Hi Jeff
I know that not all FP's are reported and there are probably no exact numbers, but it should give a good idea. Or am I wrong?
The FP reports are probably too few overall to be meaningful in terms of differentiating performance between lists. There just aren't that many, maybe a few a day on average.
Yes, but I wasn't thinking on differentiating between the lists, there are other results for. What I was thinking on was the number of FP's that exists on more than one list. This is very usefull information when combining lists. If almost no FP's do occur on more than one list (at the same time) requiring appearance on at least 2 lists would be a very safe one.
Good point. Anecdotally, FPs don't tend to appear on multiple lists very often, at least the FPs we've seen reported. This is unmeasured, just a subjective opinion. If we had some of the list data in combined form as I had proposed then we could test it better. I suppose I could just do it. ;-)
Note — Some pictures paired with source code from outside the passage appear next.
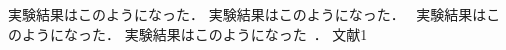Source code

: 
\begin{thebibliography}{1}
実験結果はこのようになった．\cite{1}
実験結果はこのようになった．~\cite{1}
実験結果はこのようになった\cite{1}．
実験結果はこのようになった~\cite{1}．
 文献1
\end{thebibliography}
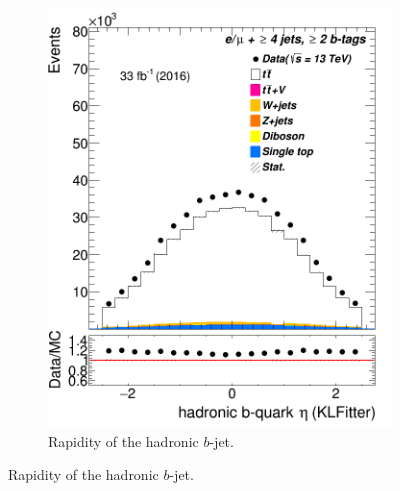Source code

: \begin{figure}
\begin{subfigure}{0.25\textwidth}
	\includegraphics[width=\linewidth]{ControlPlots_emujets_2016_4incl_2incl/klf_bhad_eta_emujets_2016.png}
	\caption{Rapidity of the hadronic $b$-jet.} \label{fig:K29}
\end{subfigure}


	\medskip


\end{figure}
I f the reported one's are very rare, this would probably even more the case for the not reported one's. If there's a FP the chance for being reported will grow if on more than one list.
Mmm the combined lists just have to be available to someone with a big ham corpus, to test it.
Personaly knowing the results for "at least 2" or "at least 3" , would be nice. It also would be nice to know how those combination would result inside : http://www.surbl.org/permuted-hits.out.txt
Alain